Eurex said its controls "functioned correctly at all levels, also in this
case", while Socgen admitted it had been warned by the Deutsche Boerse
subsidiary more than once. "There were false trades picked up but he
[Kerviel] explained them away, justified them, or fabricated covers."
An enraged Colette Neuville, head of Adam, a minority shareholders' lobby,
disclosed she had asked the AMF, the French financial services authority,
for a formal inquiry into alleged insider trading by a director and/or
others at the bank. She also wants the AMF to investigate whether the bank
deliberately misled investors over its sub-prime losses in November when it
put them at €230m, only to announce a €2.05bn hit two months later. She told
the Guardian. "There are strong possibilities that the information given to
shareholders was incorrect - misleading."
The lawyer, Frederik-Karel Canoy, said he had begun legal action against
SocGen over how it unwound billions of euros in allegedly fraudulent share
deals last week.
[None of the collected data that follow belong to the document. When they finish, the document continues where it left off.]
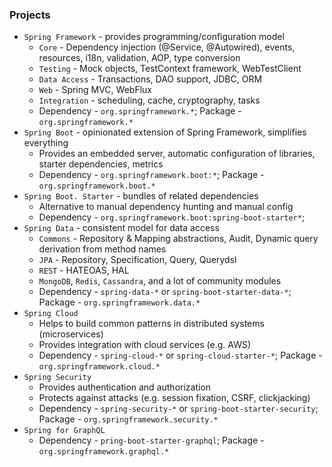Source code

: ### Projects
* `Spring Framework` - provides programming/configuration model 
    * `Core` - Dependency injection (@Service, @Autowired), events, resources, i18n, validation, AOP, type conversion
    * `Testing`  - Mock objects, TestContext framework, WebTestClient
    * `Data Access` - Transactions, DAO support, JDBC, ORM
    * `Web` - Spring MVC, WebFlux 
    * `Integration` - scheduling, cache, cryptography, tasks
    * Dependency - `org.springframework.*`; Package - `org.springframework.*`
* `Spring Boot` - opinionated extension of Spring Framework, simplifies everything
    * Provides an embedded server, automatic configuration of libraries, starter dependencies, metrics
    * Dependency - `org.springframework.boot:*`; Package - `org.springframework.boot.*`
* `Spring Boot. Starter` - bundles of related dependencies
    * Alternative to manual dependency hunting and manual config
    * Dependency - `org.springframework.boot:spring-boot-starter*`;
* `Spring Data` - consistent model for data access
    * `Commons` - Repository & Mapping abstractions, Audit, Dynamic query derivation from method names
    * `JPA` - Repository, Specification, Query, Querydsl
    * `REST` - HATEOAS, HAL
    * `MongoDB`, `Redis`, `Cassandra`, and a lot of community modules
    * Dependency - `spring-data-*` or `spring-boot-starter-data-*`; Package - `org.springframework.data.*`
* `Spring Cloud`
    * Helps to build common patterns in distributed systems (microservices)
    * Provides integration with cloud services (e.g. AWS)
    * Dependency - `spring-cloud-*` or `spring-cloud-starter-*`; Package - `org.springframework.cloud.*`
* `Spring Security`
    * Provides authentication and authorization
    * Protects against attacks (e.g. session fixation, CSRF, clickjacking)
    * Dependency - `spring-security-*` or `spring-boot-starter-security`; Package - `org.springframework.security.*`
* `Spring for GraphQL`
    * Dependency - `pring-boot-starter-graphql`; Package - `org.springframework.graphql.*`
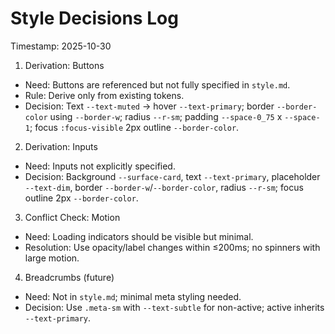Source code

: # Style Decisions Log

Timestamp: 2025-10-30

1) Derivation: Buttons
- Need: Buttons are referenced but not fully specified in `style.md`.
- Rule: Derive only from existing tokens.
- Decision: Text `--text-muted` → hover `--text-primary`; border `--border-color` using `--border-w`; radius `--r-sm`; padding `--space-0_75` x `--space-1`; focus `:focus-visible` 2px outline `--border-color`.

2) Derivation: Inputs
- Need: Inputs not explicitly specified.
- Decision: Background `--surface-card`, text `--text-primary`, placeholder `--text-dim`, border `--border-w`/`--border-color`, radius `--r-sm`; focus outline 2px `--border-color`.

3) Conflict Check: Motion
- Need: Loading indicators should be visible but minimal.
- Resolution: Use opacity/label changes within ≤200ms; no spinners with large motion.

4) Breadcrumbs (future)
- Need: Not in `style.md`; minimal meta styling needed.
- Decision: Use `.meta-sm` with `--text-subtle` for non-active; active inherits `--text-primary`.


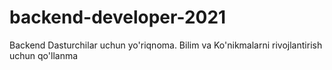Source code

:# backend-developer-2021
Backend Dasturchilar uchun yo'riqnoma. Bilim va Ko'nikmalarni rivojlantirish uchun qo'llanma
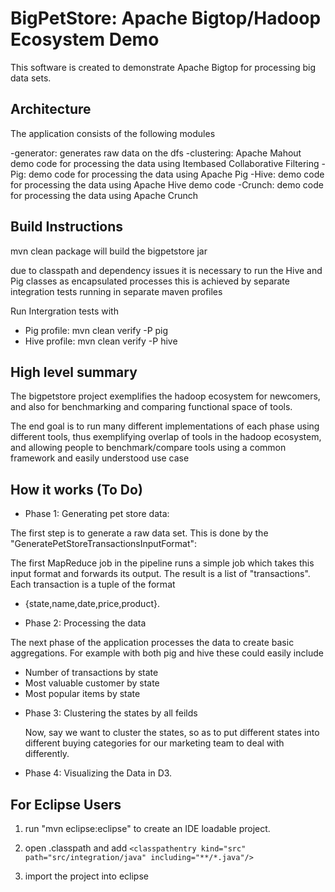 BigPetStore: Apache Bigtop/Hadoop Ecosystem Demo
===============================================
This software is created to demonstrate Apache Bigtop for processing
big data sets.

Architecture
------------
The application consists of the following modules

-generator: generates raw data on the dfs
-clustering: Apache Mahout demo code for processing the data using Itembased Collaborative Filtering
-Pig: demo code for processing the data using Apache Pig
-Hive: demo code for processing the data using Apache Hive demo code
-Crunch: demo code for processing the data using Apache Crunch

Build Instructions
------------------

mvn clean package will build the bigpetstore jar

due to classpath and dependency issues it is necessary to run the Hive and Pig classes
as encapsulated processes
this is achieved by separate integration tests running in separate maven profiles

Run Intergration tests with

  - Pig profile: mvn clean verify -P pig
  - Hive profile: mvn clean verify -P hive


High level summary
------------------


The bigpetstore project exemplifies the hadoop ecosystem for newcomers, and also for benchmarking and
comparing functional space of tools.

The end goal is to run many different implementations of each phase
using different tools, thus exemplifying overlap of tools in the hadoop ecosystem, and allowing people to benchmark/compare tools
using a common framework and easily understood use case


How it works (To Do)
--------------------

- Phase 1: Generating pet store data:

The first step is to generate a raw data set.  This is done by the "GeneratePetStoreTransactionsInputFormat":

The first MapReduce job in the pipeline runs a simple job which takes this input format and forwards
its output.  The result is a list of "transactions".  Each transaction is a tuple of the format

 * {state,name,date,price,product}.

- Phase 2: Processing the data

The next phase of the application processes the data to create basic aggregations.
For example with both pig and hive these could easily include

 *  Number of transactions by state
 *  Most valuable customer by state
 *  Most popular items by state

- Phase 3: Clustering the states by all feilds

  Now, say we want to cluster the states, so as to put different states into different buying categories
  for our marketing team to deal with differently.

- Phase 4: Visualizing the Data in D3.


For Eclipse Users
-----------------


1) run "mvn eclipse:eclipse" to create an IDE loadable project.

2) open .classpath and add
    `<classpathentry kind="src" path="src/integration/java" including="**/*.java"/>`

3) import the project into eclipse





    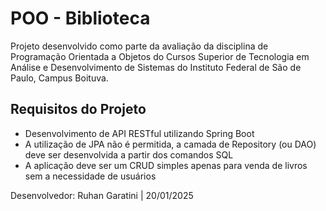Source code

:# POO - Biblioteca

Projeto desenvolvido como parte da avaliação da disciplina de Programação Orientada a Objetos do Cursos Superior de Tecnologia em Análise e Desenvolvimento de Sistemas do Instituto Federal de São de Paulo, Campus Boituva.

## Requisitos do Projeto

- Desenvolvimento de API RESTful utilizando Spring Boot
- A utilização de JPA não é permitida, a camada de Repository (ou DAO) deve ser desenvolvida a partir dos comandos SQL
- A aplicação deve ser um CRUD simples apenas para venda de livros sem a necessidade de usuários


Desenvolvedor: Ruhan Garatini | 20/01/2025
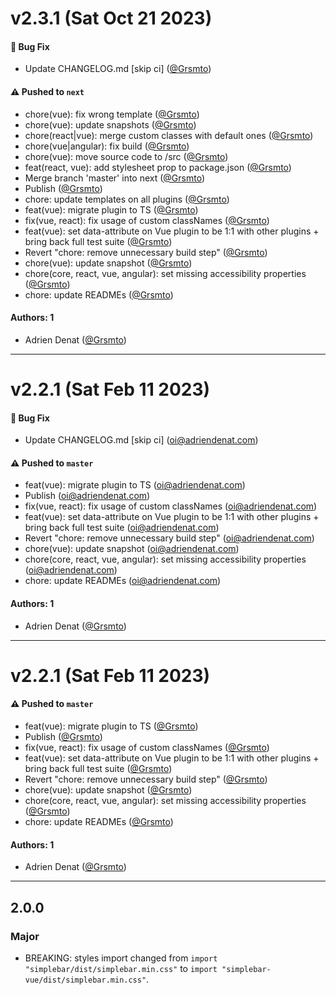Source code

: # v2.3.1 (Sat Oct 21 2023)

#### 🐛 Bug Fix

- Update CHANGELOG.md \[skip ci\] ([@Grsmto](https://github.com/Grsmto))

#### ⚠️ Pushed to `next`

- chore(vue): fix wrong template ([@Grsmto](https://github.com/Grsmto))
- chore(vue): update snapshots ([@Grsmto](https://github.com/Grsmto))
- chore(react|vue): merge custom classes with default ones ([@Grsmto](https://github.com/Grsmto))
- chore(vue|angular): fix build ([@Grsmto](https://github.com/Grsmto))
- chore(vue): move source code to /src ([@Grsmto](https://github.com/Grsmto))
- feat(react, vue): add stylesheet prop to package.json ([@Grsmto](https://github.com/Grsmto))
- Merge branch 'master' into next ([@Grsmto](https://github.com/Grsmto))
- Publish ([@Grsmto](https://github.com/Grsmto))
- chore: update templates on all plugins ([@Grsmto](https://github.com/Grsmto))
- feat(vue): migrate plugin to TS ([@Grsmto](https://github.com/Grsmto))
- fix(vue, react): fix usage of custom classNames ([@Grsmto](https://github.com/Grsmto))
- feat(vue): set data-attribute on Vue plugin to be 1:1 with other plugins + bring back full test suite ([@Grsmto](https://github.com/Grsmto))
- Revert "chore: remove unnecessary build step" ([@Grsmto](https://github.com/Grsmto))
- chore(vue): update snapshot ([@Grsmto](https://github.com/Grsmto))
- chore(core, react, vue, angular): set missing accessibility properties ([@Grsmto](https://github.com/Grsmto))
- chore: update READMEs ([@Grsmto](https://github.com/Grsmto))

#### Authors: 1

- Adrien Denat ([@Grsmto](https://github.com/Grsmto))

---

# v2.2.1 (Sat Feb 11 2023)

#### 🐛 Bug Fix

- Update CHANGELOG.md \[skip ci\] (oi@adriendenat.com)

#### ⚠️ Pushed to `master`

- feat(vue): migrate plugin to TS (oi@adriendenat.com)
- Publish (oi@adriendenat.com)
- fix(vue, react): fix usage of custom classNames (oi@adriendenat.com)
- feat(vue): set data-attribute on Vue plugin to be 1:1 with other plugins + bring back full test suite (oi@adriendenat.com)
- Revert "chore: remove unnecessary build step" (oi@adriendenat.com)
- chore(vue): update snapshot (oi@adriendenat.com)
- chore(core, react, vue, angular): set missing accessibility properties (oi@adriendenat.com)
- chore: update READMEs (oi@adriendenat.com)

#### Authors: 1

- Adrien Denat ([@Grsmto](https://github.com/Grsmto))

---

# v2.2.1 (Sat Feb 11 2023)

#### ⚠️ Pushed to `master`

- feat(vue): migrate plugin to TS ([@Grsmto](https://github.com/Grsmto))
- Publish ([@Grsmto](https://github.com/Grsmto))
- fix(vue, react): fix usage of custom classNames ([@Grsmto](https://github.com/Grsmto))
- feat(vue): set data-attribute on Vue plugin to be 1:1 with other plugins + bring back full test suite ([@Grsmto](https://github.com/Grsmto))
- Revert "chore: remove unnecessary build step" ([@Grsmto](https://github.com/Grsmto))
- chore(vue): update snapshot ([@Grsmto](https://github.com/Grsmto))
- chore(core, react, vue, angular): set missing accessibility properties ([@Grsmto](https://github.com/Grsmto))
- chore: update READMEs ([@Grsmto](https://github.com/Grsmto))

#### Authors: 1

- Adrien Denat ([@Grsmto](https://github.com/Grsmto))

---

## 2.0.0

### Major

- BREAKING: styles import changed from `import "simplebar/dist/simplebar.min.css"` to `import "simplebar-vue/dist/simplebar.min.css"`.
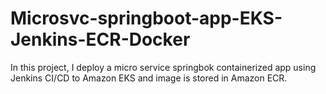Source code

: # Microsvc-springboot-app-EKS-Jenkins-ECR-Docker
In this project, I deploy a micro service springbok containerized app using Jenkins CI/CD to Amazon EKS and image is stored in Amazon ECR.
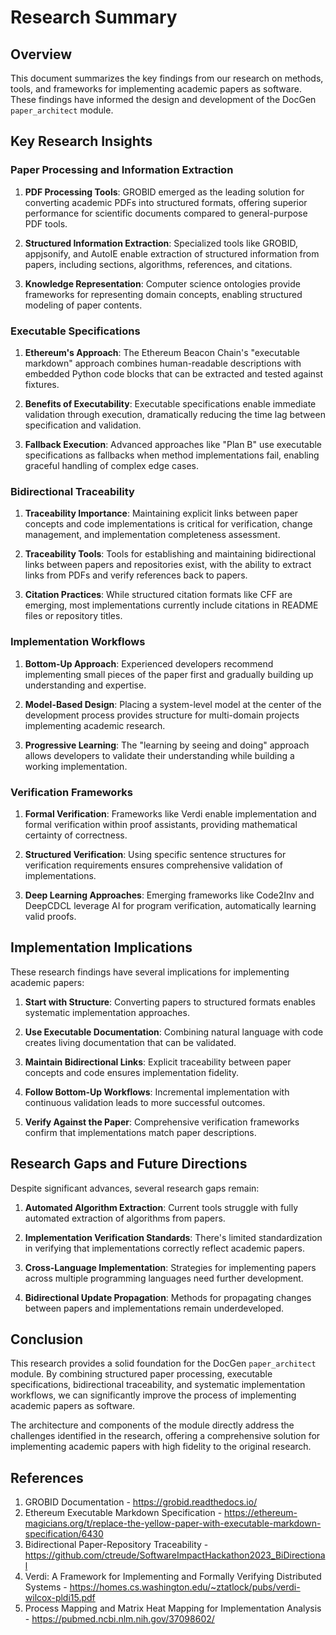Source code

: # Research Summary

## Overview

This document summarizes the key findings from our research on methods, tools, and frameworks for implementing academic papers as software. These findings have informed the design and development of the DocGen `paper_architect` module.

## Key Research Insights

### Paper Processing and Information Extraction

1. **PDF Processing Tools**: GROBID emerged as the leading solution for converting academic PDFs into structured formats, offering superior performance for scientific documents compared to general-purpose PDF tools.

2. **Structured Information Extraction**: Specialized tools like GROBID, appjsonify, and AutoIE enable extraction of structured information from papers, including sections, algorithms, references, and citations.

3. **Knowledge Representation**: Computer science ontologies provide frameworks for representing domain concepts, enabling structured modeling of paper contents.

### Executable Specifications

1. **Ethereum's Approach**: The Ethereum Beacon Chain's "executable markdown" approach combines human-readable descriptions with embedded Python code blocks that can be extracted and tested against fixtures.

2. **Benefits of Executability**: Executable specifications enable immediate validation through execution, dramatically reducing the time lag between specification and validation.

3. **Fallback Execution**: Advanced approaches like "Plan B" use executable specifications as fallbacks when method implementations fail, enabling graceful handling of complex edge cases.

### Bidirectional Traceability

1. **Traceability Importance**: Maintaining explicit links between paper concepts and code implementations is critical for verification, change management, and implementation completeness assessment.

2. **Traceability Tools**: Tools for establishing and maintaining bidirectional links between papers and repositories exist, with the ability to extract links from PDFs and verify references back to papers.

3. **Citation Practices**: While structured citation formats like CFF are emerging, most implementations currently include citations in README files or repository titles.

### Implementation Workflows

1. **Bottom-Up Approach**: Experienced developers recommend implementing small pieces of the paper first and gradually building up understanding and expertise.

2. **Model-Based Design**: Placing a system-level model at the center of the development process provides structure for multi-domain projects implementing academic research.

3. **Progressive Learning**: The "learning by seeing and doing" approach allows developers to validate their understanding while building a working implementation.

### Verification Frameworks

1. **Formal Verification**: Frameworks like Verdi enable implementation and formal verification within proof assistants, providing mathematical certainty of correctness.

2. **Structured Verification**: Using specific sentence structures for verification requirements ensures comprehensive validation of implementations.

3. **Deep Learning Approaches**: Emerging frameworks like Code2Inv and DeepCDCL leverage AI for program verification, automatically learning valid proofs.

## Implementation Implications

These research findings have several implications for implementing academic papers:

1. **Start with Structure**: Converting papers to structured formats enables systematic implementation approaches.

2. **Use Executable Documentation**: Combining natural language with code creates living documentation that can be validated.

3. **Maintain Bidirectional Links**: Explicit traceability between paper concepts and code ensures implementation fidelity.

4. **Follow Bottom-Up Workflows**: Incremental implementation with continuous validation leads to more successful outcomes.

5. **Verify Against the Paper**: Comprehensive verification frameworks confirm that implementations match paper descriptions.

## Research Gaps and Future Directions

Despite significant advances, several research gaps remain:

1. **Automated Algorithm Extraction**: Current tools struggle with fully automated extraction of algorithms from papers.

2. **Implementation Verification Standards**: There's limited standardization in verifying that implementations correctly reflect academic papers.

3. **Cross-Language Implementation**: Strategies for implementing papers across multiple programming languages need further development.

4. **Bidirectional Update Propagation**: Methods for propagating changes between papers and implementations remain underdeveloped.

## Conclusion

This research provides a solid foundation for the DocGen `paper_architect` module. By combining structured paper processing, executable specifications, bidirectional traceability, and systematic implementation workflows, we can significantly improve the process of implementing academic papers as software.

The architecture and components of the module directly address the challenges identified in the research, offering a comprehensive solution for implementing academic papers with high fidelity to the original research.

## References

1. GROBID Documentation - https://grobid.readthedocs.io/
2. Ethereum Executable Markdown Specification - https://ethereum-magicians.org/t/replace-the-yellow-paper-with-executable-markdown-specification/6430
3. Bidirectional Paper-Repository Traceability - https://github.com/ctreude/SoftwareImpactHackathon2023_BiDirectional
4. Verdi: A Framework for Implementing and Formally Verifying Distributed Systems - https://homes.cs.washington.edu/~ztatlock/pubs/verdi-wilcox-pldi15.pdf
5. Process Mapping and Matrix Heat Mapping for Implementation Analysis - https://pubmed.ncbi.nlm.nih.gov/37098602/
The bank said on Sunday it unwound Kerviel's positions,
€50bn, "in particularly unfavourable market conditions" between Monday and
Wednesday last week after discovering them on January 18.
Canoy, a thorn in the flesh of French companies, told Reuters the bank
should have told markets about its pending losses before its huge three-day
selling spree.
SocGen says it unwound these positions in a controlled manner and within a
volume limited to less than 10% to "respect the integrity of markets". It
won support from Bank of France governor Christian Noyer: "The way Société
Générale has handled its affairs to unwind positions in a very short space
of time, and without moving the markets, contrary to what has been said,
because they remained within normal trading limits ... was very
professional."
Canoy also filed a complaint about the sale of 1m shares by SocGen director
Robert Day on January 9 and 10, disclosed in AMF filings, shares worth
€85.7m in his own name, and €8.63m and €959,066 from two foundations
"linked" to him.
The bank said the sale had come "well before" it knew of any fraud, while
sources, dismissing Canoy's move as a stunt, insisted that only a few senior
officials, excluding Day, could have known of pending losses when he sold
his shares.
But Neuville, in a letter to the AMF, insisted that share sales had taken
place just before Socgen shares started to slide on January 14 - or four
days before Kerviel's fictitious and fraudulent dealings were first detected
inside the bank on January 18. "There are people who had access to
information that was not publicly known; there's a suspicion of insider
trading, and there must be a formal inquiry."
Kerviel has admitted hiding his activities but accused colleagues of trading
beyond their limits, Marin said earlier.
Prosecutors had sought charges against Kerviel for offences of forgery and
fraud, with a sentence of up to seven years.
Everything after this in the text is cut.